Несколько человек обычно поддавались на уловку, но крестьяне — народ осторожный и брали лишь по пучку, на пробу, тут же жевали, плевались, и дальше этого дело не шло.
Юрик Оленьев с кошелкой, в которой лежал уже увядший сельдерей, миновал кирпичную, испещренную выбоинами от осколков и пуль водокачку, прошел чахлый, вытоптанный до блеска сквер у разрушенного бомбой двухэтажного дома и вышел на пустырь, за которым располагался базар.
На пустыре, засыпанном осколками кирпича, битым стеклом, пустыми консервными банками, ржавыми, рваными гильзами снарядов, малышня играла в войну. «Немцы» в продырявленных касках с нарисованными мелом свастиками обороняли «крепость», составленную из железных бочек из-под бензина и солидола, а «наши» в пилотках с настоящими красными звездочками наступали на них, кидая камни и пустые гранаты, у которых были длинные деревянные ручки.
— Бей гадов! — кричали «наши».
— Рус, сдавайся! — отвечали «немцы».
Юрик постоял, наблюдая за пацанами, очень уж не хотелось продавать ненавистный сельдерей, потом побрел по дорожке вдоль забора. Забор был из старых, гнилых досок, он отделял пустырь от базара и всем своим видом наводил уныние. Вдоль забора валялся всякий хлам: тряпки, рваные башмаки, дохлые кошки… На заборе мелом изображалась всякая неприличная ерунда.
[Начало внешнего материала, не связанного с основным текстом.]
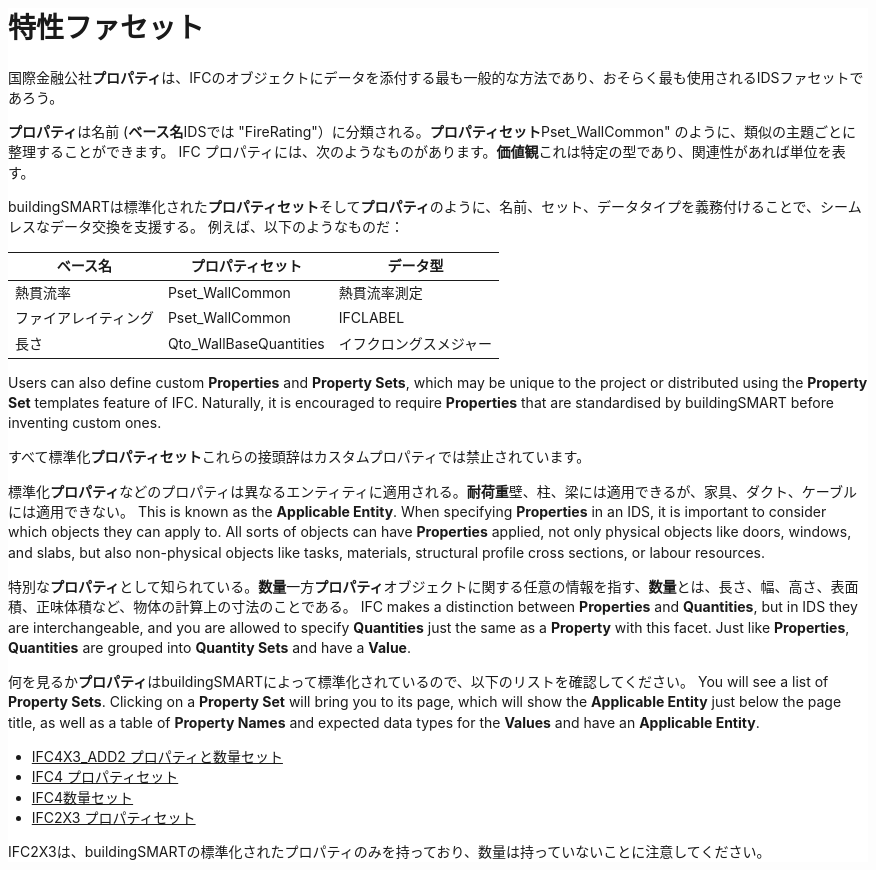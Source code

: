# 特性ファセット

国際金融公社**プロパティ**は、IFCのオブジェクトにデータを添付する最も一般的な方法であり、おそらく最も使用されるIDSファセットであろう。

**プロパティ**は名前 (**ベース名**IDSでは "FireRating"）に分類される。**プロパティセット**Pset_WallCommon" のように、類似の主題ごとに整理することができます。 IFC プロパティには、次のようなものがあります。**価値観**これは特定の型であり、関連性があれば単位を表す。

buildingSMARTは標準化された**プロパティセット**そして**プロパティ**のように、名前、セット、データタイプを義務付けることで、シームレスなデータ交換を支援する。 例えば、以下のようなものだ：

| ベース名 | プロパティセット | データ型 |
| -------------------- | ---------------------- | ------------------------------ |
| 熱貫流率 | Pset_WallCommon | 熱貫流率測定 |
| ファイアレイティング | Pset_WallCommon | IFCLABEL |
| 長さ | Qto_WallBaseQuantities | イフクロングスメジャー |

Users can also define custom **Properties** and **Property Sets**, which may be unique to the project or distributed using the **Property Set** templates feature of IFC. Naturally, it is encouraged to require **Properties** that are standardised by buildingSMART before inventing custom ones.

すべて標準化**プロパティセット**これらの接頭辞はカスタムプロパティでは禁止されています。

標準化**プロパティ**などのプロパティは異なるエンティティに適用される。**耐荷重**壁、柱、梁には適用できるが、家具、ダクト、ケーブルには適用できない。
This is known as the **Applicable Entity**.
When specifying **Properties** in an IDS, it is important to consider which objects they can apply to.
All sorts of objects can have **Properties** applied, not only physical objects like doors, windows, and slabs, but also non-physical objects like tasks, materials, structural profile cross sections, or labour resources.

特別な**プロパティ**として知られている。**数量**一方**プロパティ**オブジェクトに関する任意の情報を指す、**数量**とは、長さ、幅、高さ、表面積、正味体積など、物体の計算上の寸法のことである。
IFC makes a distinction between **Properties** and **Quantities**, but in IDS they are interchangeable, and you are allowed to specify **Quantities** just the same as a **Property** with this facet.
Just like **Properties**, **Quantities** are grouped into **Quantity Sets** and have a **Value**.

何を見るか**プロパティ**はbuildingSMARTによって標準化されているので、以下のリストを確認してください。
You will see a list of **Property Sets**. Clicking on a **Property Set** will bring you to its page,
which will show the **Applicable Entity** just below the page title, as well as a table of **Property Names** and expected data types for the **Values** and have an **Applicable Entity**.

- [IFC4X3_ADD2 プロパティと数量セット](http://ifc43-docs.standards.buildingsmart.org/IFC/RELEASE/IFC4x3/HTML/annex-b3.html)
- [IFC4 プロパティセット](https://standards.buildingsmart.org/IFC/RELEASE/IFC4/ADD2_TC1/HTML/link/alphabeticalorder-property-sets.htm)
- [IFC4数量セット](https://standards.buildingsmart.org/IFC/RELEASE/IFC4/ADD2_TC1/HTML/link/alphabeticalorder-quantity-sets.htm)
- [IFC2X3 プロパティセット](https://standards.buildingsmart.org/IFC/RELEASE/IFC2x3/TC1/HTML/psd/psd_index.htm)

IFC2X3は、buildingSMARTの標準化されたプロパティのみを持っており、数量は持っていないことに注意してください。
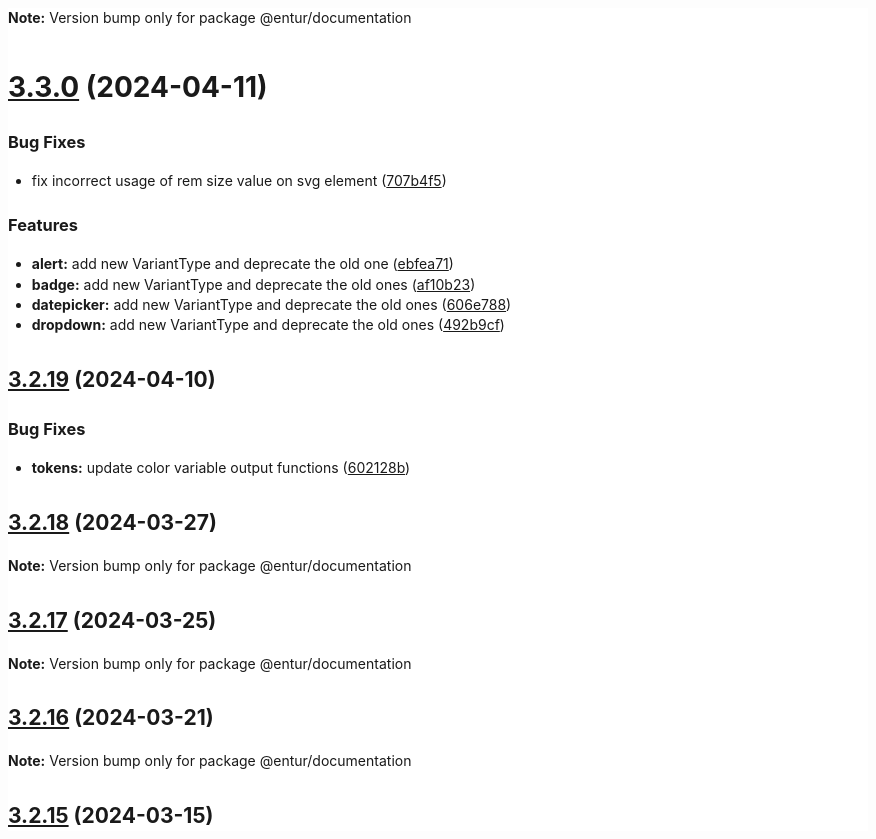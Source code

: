 **Note:** Version bump only for package @entur/documentation

# [3.3.0](https://github.com/entur/design-system/compare/@entur/documentation@3.2.19...@entur/documentation@3.3.0) (2024-04-11)

### Bug Fixes

- fix incorrect usage of rem size value on svg element ([707b4f5](https://github.com/entur/design-system/commits/707b4f5aa501f0b79440575d15c85457dccf7fef))

### Features

- **alert:** add new VariantType and deprecate the old one ([ebfea71](https://github.com/entur/design-system/commits/ebfea715f1660335a8cd287fca253abe21e444db))
- **badge:** add new VariantType and deprecate the old ones ([af10b23](https://github.com/entur/design-system/commits/af10b231f57f752252644fb6aeab8acc1b7f5d46))
- **datepicker:** add new VariantType and deprecate the old ones ([606e788](https://github.com/entur/design-system/commits/606e7887abb61196d347f6acd6e0d1c110441665))
- **dropdown:** add new VariantType and deprecate the old ones ([492b9cf](https://github.com/entur/design-system/commits/492b9cf1644f1a0f7093ceddb74b04dbc491bd22))

## [3.2.19](https://github.com/entur/design-system/compare/@entur/documentation@3.2.18...@entur/documentation@3.2.19) (2024-04-10)

### Bug Fixes

- **tokens:** update color variable output functions ([602128b](https://github.com/entur/design-system/commits/602128b139ccc37ea6d7bfc695effeec0cc6ee71))

## [3.2.18](https://github.com/entur/design-system/compare/@entur/documentation@3.2.17...@entur/documentation@3.2.18) (2024-03-27)

**Note:** Version bump only for package @entur/documentation

## [3.2.17](https://github.com/entur/design-system/compare/@entur/documentation@3.2.16...@entur/documentation@3.2.17) (2024-03-25)

**Note:** Version bump only for package @entur/documentation

## [3.2.16](https://github.com/entur/design-system/compare/@entur/documentation@3.2.15...@entur/documentation@3.2.16) (2024-03-21)

**Note:** Version bump only for package @entur/documentation

## [3.2.15](https://github.com/entur/design-system/compare/@entur/documentation@3.2.14...@entur/documentation@3.2.15) (2024-03-15)
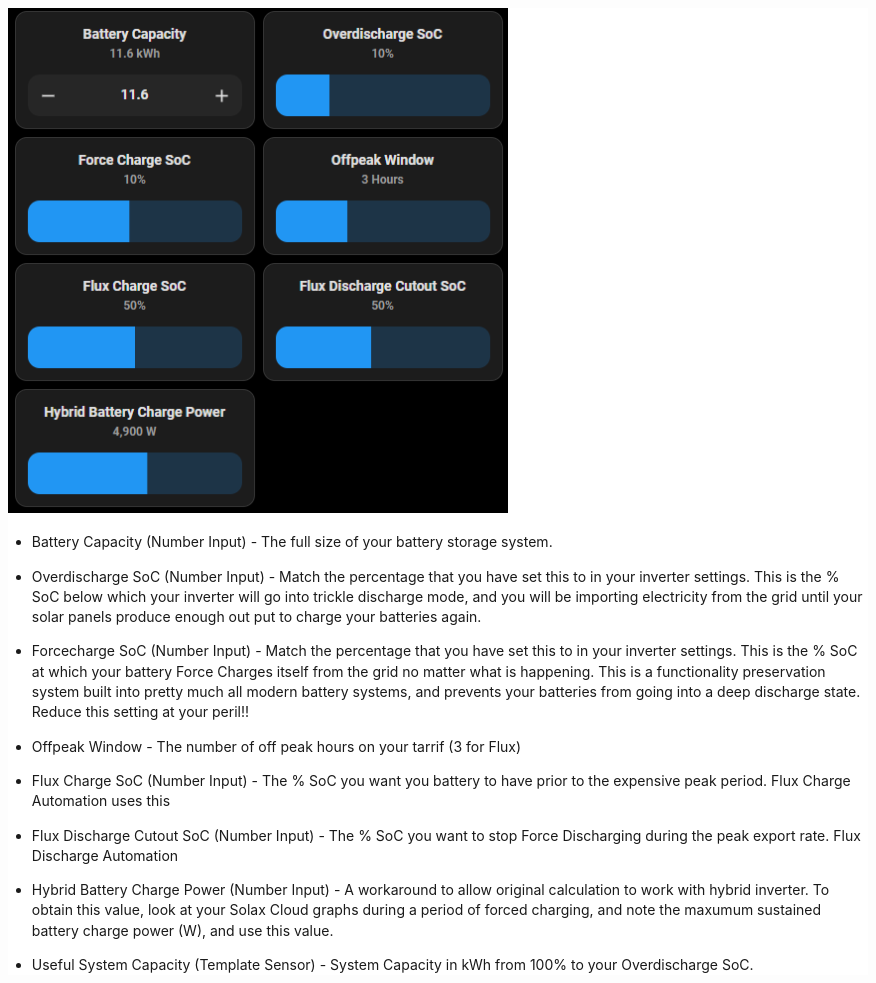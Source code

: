 <img src="../Images/Battery_Config_Hybrid.png" width="500">

* Battery Capacity (Number Input) - The full size of your battery storage system.

* Overdischarge SoC (Number Input) - Match the percentage that you have set this to in your inverter settings.  This is the % SoC below which your inverter will go into trickle discharge mode, and you will be importing electricity from the grid until your solar panels produce enough out put to charge your batteries again.

* Forcecharge SoC (Number Input) - Match the percentage that you have set this to in your inverter settings.  This is the % SoC at which your battery Force Charges itself from the grid no matter what is happening.  This is a functionality preservation system built into pretty much all modern battery systems, and prevents your batteries from going into a deep discharge state.  Reduce this setting at your peril!!

* Offpeak Window - The number of off peak hours on your tarrif (3 for Flux)

* Flux Charge SoC (Number Input) - The % SoC you want you battery to have prior to the expensive peak period.  Flux Charge Automation uses this

* Flux Discharge Cutout SoC (Number Input) - The % SoC you want to stop Force Discharging during the peak export rate.  Flux Discharge Automation

* Hybrid Battery Charge Power (Number Input) - A workaround to allow original calculation to work with hybrid inverter.  To obtain this value, look at your Solax Cloud graphs during a period of forced charging, and note the maxumum sustained battery charge power (W), and use this value.

* Useful System Capacity (Template Sensor) - System Capacity in kWh from 100% to your Overdischarge SoC.
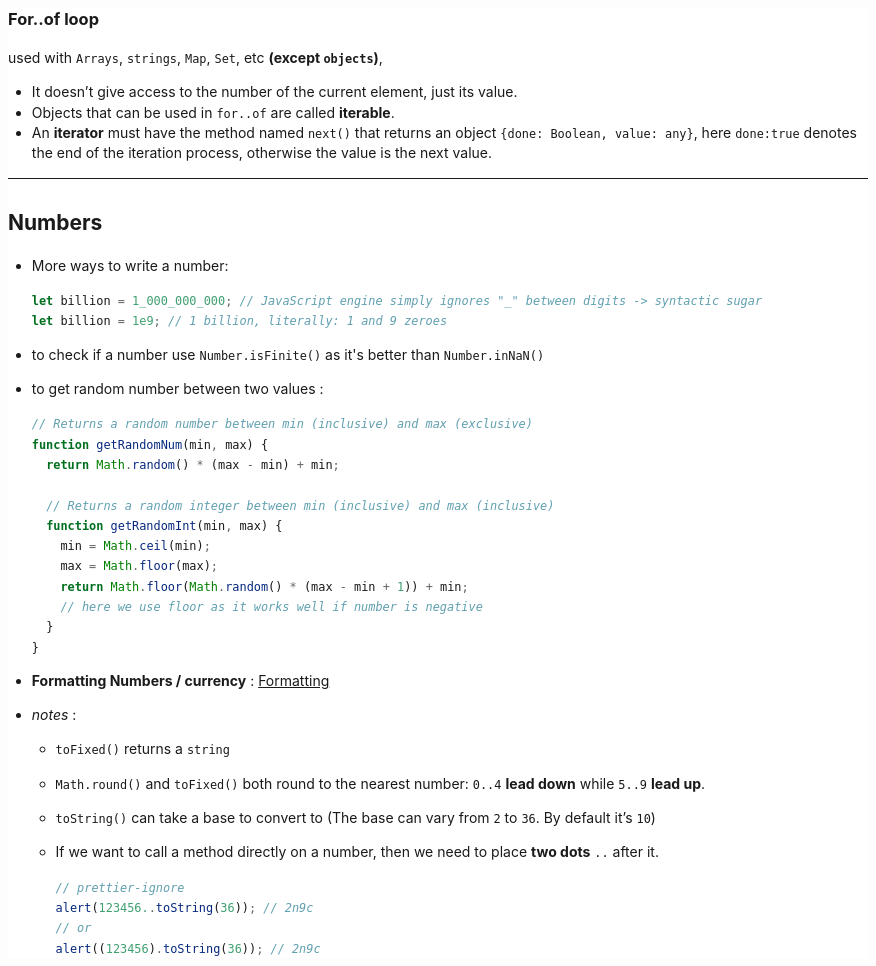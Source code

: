 
### For..of loop

used with `Arrays`, `strings`, `Map`, `Set`, etc **(except `objects`)**,

- It doesn’t give access to the number of the current element, just its value.
- Objects that can be used in `for..of` are called **iterable**.
- An **iterator** must have the method named `next()` that returns an object `{done: Boolean, value: any}`, here `done:true` denotes the end of the iteration process, otherwise the value is the next value.

---

## Numbers

- More ways to write a number:

  ```js
  let billion = 1_000_000_000; // JavaScript engine simply ignores "_" between digits -> syntactic sugar
  let billion = 1e9; // 1 billion, literally: 1 and 9 zeroes
  ```

- to check if a number use `Number.isFinite()` as it's better than `Number.inNaN()`
- to get random number between two values :

  ```javascript
  // Returns a random number between min (inclusive) and max (exclusive)
  function getRandomNum(min, max) {
    return Math.random() * (max - min) + min;

    // Returns a random integer between min (inclusive) and max (inclusive)
    function getRandomInt(min, max) {
      min = Math.ceil(min);
      max = Math.floor(max);
      return Math.floor(Math.random() * (max - min + 1)) + min;
      // here we use floor as it works well if number is negative
    }
  }
  ```

- **Formatting Numbers / currency** : [Formatting](https://www.samanthaming.com/tidbits/30-how-to-format-currency-in-es6/)

- _notes_ :

  - `toFixed()` returns a `string`
  - `Math.round()` and `toFixed()` both round to the nearest number: `0..4` **lead down** while `5..9` **lead up**.
  - `toString()` can take a base to convert to (The base can vary from `2` to `36`. By default it’s `10`)
  - If we want to call a method directly on a number, then we need to place **two dots** `..` after it.

    ```js
    // prettier-ignore
    alert(123456..toString(36)); // 2n9c
    // or
    alert((123456).toString(36)); // 2n9c
    ```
И вдруг Юрик остолбенел. Кошелка с сельдереем чуть не выпала из его рук. На серых, унылых, грязных, испещренных ругательствами досках радостно сиял всеми цветами радуги огромный глянцевый квадрат. Юрик уставился на него, не веря своим глазам. Это был плакат. С плаката скалился громадный усатый тигр. Тигр только что проснулся, и сразу было видно, что он голоден, что он еще не завтракал, но полон решимости позавтракать. Его верхняя губа дрожала, голова покачивалась в такт крадущимся шагам: вправо — влево, вверх — вниз, вправо — влево, вверх — вниз, как у игрушечных болванчиков, которых продавал на базаре китаец. Толстые сильные лапы пружинили, каждую секунду готовые прижать огромное тело к земле, чуть помедлить, чуть поиграться, дать хвосту-канату посбивать с метелок трав пыльцу, прижаться к голове ушам, чтобы не бил в них ветер, и вдруг страшным рывком кинуть вперед послушное гигантское тело прямо на добычу, на мягкую, нежную спину добычи, вонзить страшные когти в эту спину и удержать ее, пока пушистые губы не подберутся к шее, к той артерии, которую знают все хищные звери, артерии жизни…
Сзади тигра, на огромном развесистом дереве, таком огромном, что оно охватывало своими ветвями весь плакат (наверное, это был баобаб), сидели две одинаковые макаки в белых воротничках. Они сидели сжавшись, устремив на тигра завороженные, ненормальные глаза, похожие на глаза людей, услышавших свист бомбы, сидели, судорожно вцепившись в коричневый, обросший мхом сук. Кажется, они не перенесут прыжка тигра, сердца их не выдержат, затрепещут судорожно, разорвутся, и безжизненные тела макак свалятся под ноги тигру.